───── Input data

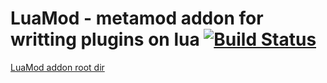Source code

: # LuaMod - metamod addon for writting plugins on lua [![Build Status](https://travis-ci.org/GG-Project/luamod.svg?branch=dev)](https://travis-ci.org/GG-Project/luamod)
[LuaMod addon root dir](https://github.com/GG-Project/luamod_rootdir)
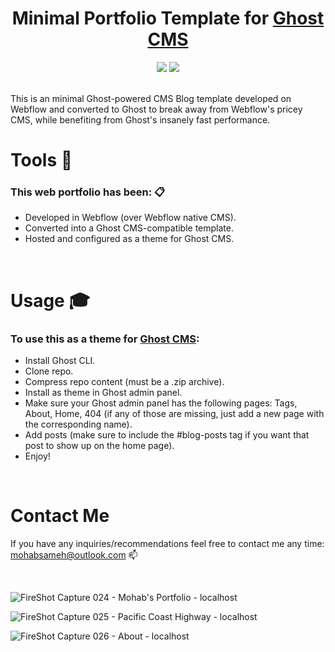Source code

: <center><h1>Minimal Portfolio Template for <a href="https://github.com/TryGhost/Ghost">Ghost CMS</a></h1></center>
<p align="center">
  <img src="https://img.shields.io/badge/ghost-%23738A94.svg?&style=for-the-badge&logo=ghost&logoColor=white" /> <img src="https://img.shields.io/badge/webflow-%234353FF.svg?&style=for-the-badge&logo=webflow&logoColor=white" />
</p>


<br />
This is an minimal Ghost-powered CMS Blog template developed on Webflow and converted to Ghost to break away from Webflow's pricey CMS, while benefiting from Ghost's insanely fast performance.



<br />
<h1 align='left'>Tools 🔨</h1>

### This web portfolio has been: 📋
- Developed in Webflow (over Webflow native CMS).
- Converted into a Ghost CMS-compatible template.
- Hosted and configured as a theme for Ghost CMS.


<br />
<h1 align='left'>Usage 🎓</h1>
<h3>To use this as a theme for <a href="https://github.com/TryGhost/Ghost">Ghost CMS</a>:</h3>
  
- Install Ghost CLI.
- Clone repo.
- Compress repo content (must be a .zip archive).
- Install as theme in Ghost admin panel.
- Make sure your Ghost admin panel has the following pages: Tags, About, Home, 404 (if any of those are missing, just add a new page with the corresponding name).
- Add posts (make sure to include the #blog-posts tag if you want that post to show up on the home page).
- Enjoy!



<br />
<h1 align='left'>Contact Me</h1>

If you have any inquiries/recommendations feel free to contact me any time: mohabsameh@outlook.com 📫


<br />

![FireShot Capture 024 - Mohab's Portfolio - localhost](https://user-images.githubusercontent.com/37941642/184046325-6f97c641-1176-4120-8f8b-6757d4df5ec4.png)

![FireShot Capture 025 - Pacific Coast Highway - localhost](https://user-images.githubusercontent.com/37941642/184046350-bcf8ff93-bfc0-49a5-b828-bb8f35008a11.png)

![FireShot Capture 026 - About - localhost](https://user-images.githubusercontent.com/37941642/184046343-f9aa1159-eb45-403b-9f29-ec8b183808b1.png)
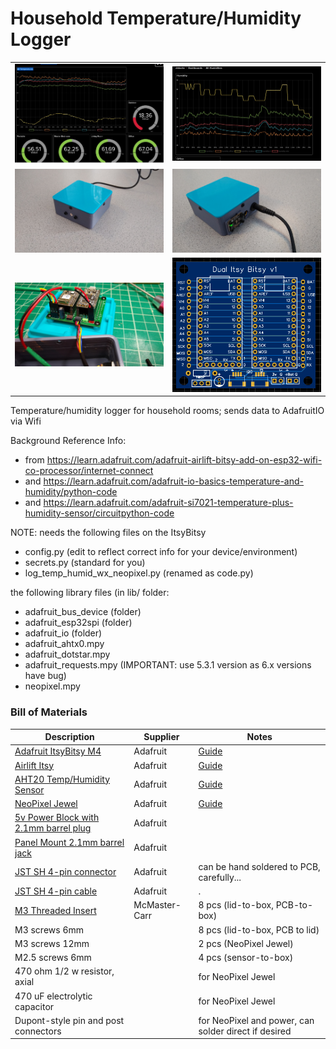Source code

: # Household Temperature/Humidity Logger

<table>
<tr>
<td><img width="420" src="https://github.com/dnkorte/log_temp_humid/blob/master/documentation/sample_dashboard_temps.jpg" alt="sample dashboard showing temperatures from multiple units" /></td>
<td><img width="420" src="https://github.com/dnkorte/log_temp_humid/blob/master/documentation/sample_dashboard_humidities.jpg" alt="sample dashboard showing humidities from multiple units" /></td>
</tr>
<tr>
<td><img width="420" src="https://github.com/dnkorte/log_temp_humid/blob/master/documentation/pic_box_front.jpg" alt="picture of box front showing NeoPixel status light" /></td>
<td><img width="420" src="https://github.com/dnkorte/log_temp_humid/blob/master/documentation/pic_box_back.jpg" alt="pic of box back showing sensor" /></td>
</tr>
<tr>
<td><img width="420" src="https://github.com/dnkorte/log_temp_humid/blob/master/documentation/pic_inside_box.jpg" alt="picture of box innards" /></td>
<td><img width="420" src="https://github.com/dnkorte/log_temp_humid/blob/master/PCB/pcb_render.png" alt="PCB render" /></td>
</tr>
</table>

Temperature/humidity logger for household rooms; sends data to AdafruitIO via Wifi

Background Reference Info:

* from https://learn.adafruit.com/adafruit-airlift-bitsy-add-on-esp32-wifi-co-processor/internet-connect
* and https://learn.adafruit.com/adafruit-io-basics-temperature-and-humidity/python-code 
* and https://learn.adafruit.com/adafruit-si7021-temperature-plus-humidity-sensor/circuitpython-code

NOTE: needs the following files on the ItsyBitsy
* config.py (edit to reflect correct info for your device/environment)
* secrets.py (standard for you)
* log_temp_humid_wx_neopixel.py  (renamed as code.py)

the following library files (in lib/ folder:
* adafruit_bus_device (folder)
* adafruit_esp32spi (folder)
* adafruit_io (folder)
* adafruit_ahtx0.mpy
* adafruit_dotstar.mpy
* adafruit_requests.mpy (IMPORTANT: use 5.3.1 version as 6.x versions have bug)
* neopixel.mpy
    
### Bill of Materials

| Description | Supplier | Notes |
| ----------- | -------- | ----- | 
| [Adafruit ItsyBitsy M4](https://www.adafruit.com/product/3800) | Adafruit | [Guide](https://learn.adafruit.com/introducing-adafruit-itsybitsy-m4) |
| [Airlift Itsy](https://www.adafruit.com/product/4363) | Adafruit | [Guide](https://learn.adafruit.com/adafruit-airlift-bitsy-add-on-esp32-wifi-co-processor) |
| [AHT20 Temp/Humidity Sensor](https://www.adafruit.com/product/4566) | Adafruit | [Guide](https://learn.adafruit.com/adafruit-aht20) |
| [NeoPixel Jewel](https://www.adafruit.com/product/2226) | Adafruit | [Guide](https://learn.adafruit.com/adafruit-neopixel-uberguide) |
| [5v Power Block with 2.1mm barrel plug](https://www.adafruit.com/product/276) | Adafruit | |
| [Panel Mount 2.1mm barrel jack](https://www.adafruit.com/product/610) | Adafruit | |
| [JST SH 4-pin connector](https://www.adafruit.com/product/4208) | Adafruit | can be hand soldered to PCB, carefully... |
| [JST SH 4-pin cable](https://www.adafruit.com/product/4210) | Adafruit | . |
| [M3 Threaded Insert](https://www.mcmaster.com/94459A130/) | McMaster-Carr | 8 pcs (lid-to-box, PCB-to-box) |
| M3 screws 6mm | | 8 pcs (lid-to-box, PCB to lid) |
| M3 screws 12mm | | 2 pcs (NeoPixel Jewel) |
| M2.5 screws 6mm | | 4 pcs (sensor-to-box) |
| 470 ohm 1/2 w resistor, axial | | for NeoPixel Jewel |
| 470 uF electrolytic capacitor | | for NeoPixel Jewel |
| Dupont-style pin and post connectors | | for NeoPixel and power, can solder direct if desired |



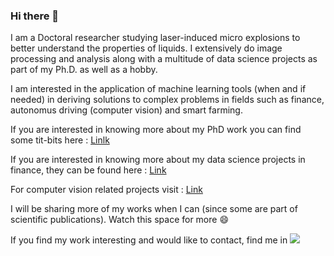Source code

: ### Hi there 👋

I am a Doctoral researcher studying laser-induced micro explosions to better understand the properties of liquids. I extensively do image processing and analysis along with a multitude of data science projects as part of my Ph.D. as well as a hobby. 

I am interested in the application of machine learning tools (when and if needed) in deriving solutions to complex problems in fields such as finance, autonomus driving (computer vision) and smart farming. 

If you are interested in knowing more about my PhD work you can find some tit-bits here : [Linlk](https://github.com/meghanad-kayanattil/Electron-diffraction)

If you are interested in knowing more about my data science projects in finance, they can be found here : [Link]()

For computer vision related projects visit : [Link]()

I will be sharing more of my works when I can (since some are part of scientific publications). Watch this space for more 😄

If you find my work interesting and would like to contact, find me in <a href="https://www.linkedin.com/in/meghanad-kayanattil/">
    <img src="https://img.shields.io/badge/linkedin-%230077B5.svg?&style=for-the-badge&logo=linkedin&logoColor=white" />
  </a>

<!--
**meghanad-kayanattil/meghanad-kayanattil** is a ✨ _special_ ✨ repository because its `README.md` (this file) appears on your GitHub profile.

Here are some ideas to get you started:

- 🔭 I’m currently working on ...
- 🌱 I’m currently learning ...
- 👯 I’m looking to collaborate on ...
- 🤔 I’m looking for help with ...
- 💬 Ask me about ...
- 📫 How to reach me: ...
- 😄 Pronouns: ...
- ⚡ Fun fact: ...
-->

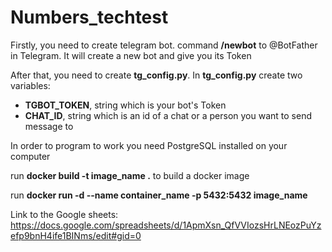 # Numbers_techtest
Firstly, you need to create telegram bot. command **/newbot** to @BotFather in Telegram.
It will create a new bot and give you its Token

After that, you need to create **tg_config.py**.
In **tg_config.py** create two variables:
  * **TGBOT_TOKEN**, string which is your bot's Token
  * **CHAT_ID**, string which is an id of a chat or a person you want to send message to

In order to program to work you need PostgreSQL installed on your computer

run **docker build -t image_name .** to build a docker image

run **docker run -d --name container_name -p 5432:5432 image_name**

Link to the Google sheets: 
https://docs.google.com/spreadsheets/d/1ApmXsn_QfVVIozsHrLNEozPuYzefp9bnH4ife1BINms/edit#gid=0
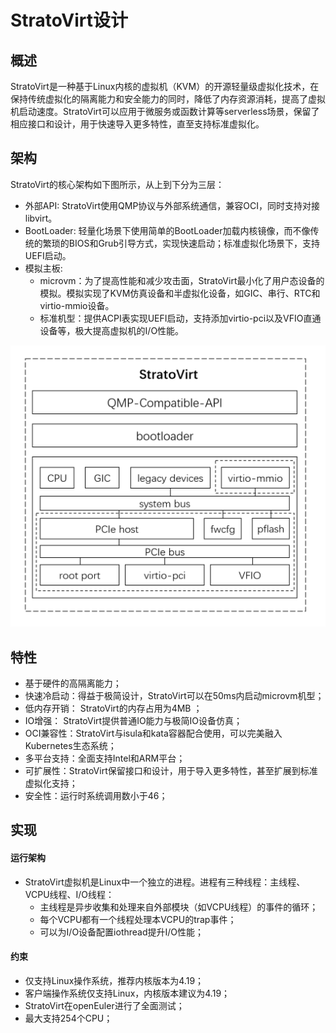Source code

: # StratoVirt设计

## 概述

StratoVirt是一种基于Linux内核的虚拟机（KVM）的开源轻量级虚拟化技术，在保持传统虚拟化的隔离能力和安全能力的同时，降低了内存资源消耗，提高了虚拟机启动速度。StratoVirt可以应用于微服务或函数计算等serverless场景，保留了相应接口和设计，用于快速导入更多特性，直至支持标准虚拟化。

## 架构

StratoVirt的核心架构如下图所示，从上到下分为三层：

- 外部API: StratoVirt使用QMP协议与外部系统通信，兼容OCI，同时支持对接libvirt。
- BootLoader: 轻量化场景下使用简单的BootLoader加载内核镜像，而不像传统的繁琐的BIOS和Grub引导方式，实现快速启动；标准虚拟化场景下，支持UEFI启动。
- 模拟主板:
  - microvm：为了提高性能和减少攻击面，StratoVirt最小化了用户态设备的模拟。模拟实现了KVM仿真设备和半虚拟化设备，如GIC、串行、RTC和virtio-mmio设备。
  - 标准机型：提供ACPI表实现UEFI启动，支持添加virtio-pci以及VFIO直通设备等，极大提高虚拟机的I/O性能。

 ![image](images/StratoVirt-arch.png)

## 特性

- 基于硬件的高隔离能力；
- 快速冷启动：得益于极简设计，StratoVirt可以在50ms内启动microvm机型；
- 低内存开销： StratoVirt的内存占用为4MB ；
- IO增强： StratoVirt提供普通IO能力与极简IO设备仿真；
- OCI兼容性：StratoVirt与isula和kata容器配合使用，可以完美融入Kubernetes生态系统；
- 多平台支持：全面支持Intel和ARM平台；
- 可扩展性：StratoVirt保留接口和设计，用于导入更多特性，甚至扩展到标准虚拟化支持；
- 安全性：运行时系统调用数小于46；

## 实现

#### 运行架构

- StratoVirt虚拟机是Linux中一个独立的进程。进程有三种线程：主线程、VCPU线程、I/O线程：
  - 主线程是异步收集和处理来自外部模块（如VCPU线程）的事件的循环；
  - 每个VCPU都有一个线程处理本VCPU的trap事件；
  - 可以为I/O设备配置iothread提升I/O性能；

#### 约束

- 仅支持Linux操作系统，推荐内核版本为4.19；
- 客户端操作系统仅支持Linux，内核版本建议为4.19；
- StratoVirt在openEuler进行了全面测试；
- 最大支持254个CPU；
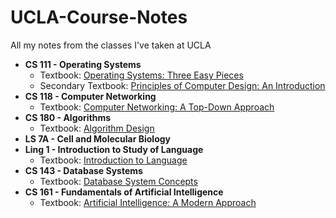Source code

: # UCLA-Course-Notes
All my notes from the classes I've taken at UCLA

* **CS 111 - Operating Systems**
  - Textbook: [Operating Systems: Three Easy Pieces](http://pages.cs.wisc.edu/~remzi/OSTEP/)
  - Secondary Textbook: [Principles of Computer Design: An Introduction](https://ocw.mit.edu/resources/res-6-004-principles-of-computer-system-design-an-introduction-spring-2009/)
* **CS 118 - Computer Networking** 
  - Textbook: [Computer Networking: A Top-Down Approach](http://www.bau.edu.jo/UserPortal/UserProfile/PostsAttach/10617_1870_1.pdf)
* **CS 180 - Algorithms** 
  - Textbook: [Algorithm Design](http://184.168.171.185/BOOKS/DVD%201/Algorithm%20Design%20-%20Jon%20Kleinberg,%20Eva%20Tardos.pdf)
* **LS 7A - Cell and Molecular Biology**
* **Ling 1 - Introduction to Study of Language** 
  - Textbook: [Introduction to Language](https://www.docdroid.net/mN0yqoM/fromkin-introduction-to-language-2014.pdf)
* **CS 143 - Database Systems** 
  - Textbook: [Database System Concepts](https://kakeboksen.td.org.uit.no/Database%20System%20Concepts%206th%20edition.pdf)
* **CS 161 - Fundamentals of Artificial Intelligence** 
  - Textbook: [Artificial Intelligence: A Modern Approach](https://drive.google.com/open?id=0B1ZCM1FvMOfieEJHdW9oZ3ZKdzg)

──────────

What to produce – Exact duplication is required for the lines above, from the line that contains "### Hi there 👋" to the line that contains "I am interested", inclusive; omit all others.

Result –
: ### Hi there 👋

I am a Doctoral researcher studying laser-induced micro explosions to better understand the properties of liquids. I extensively do image processing and analysis along with a multitude of data science projects as part of my Ph.D. as well as a hobby. 

I am interested in the application of machine learning tools (when and if needed) in deriving solutions to complex problems in fields such as finance, autonomus driving (computer vision) and smart farming. 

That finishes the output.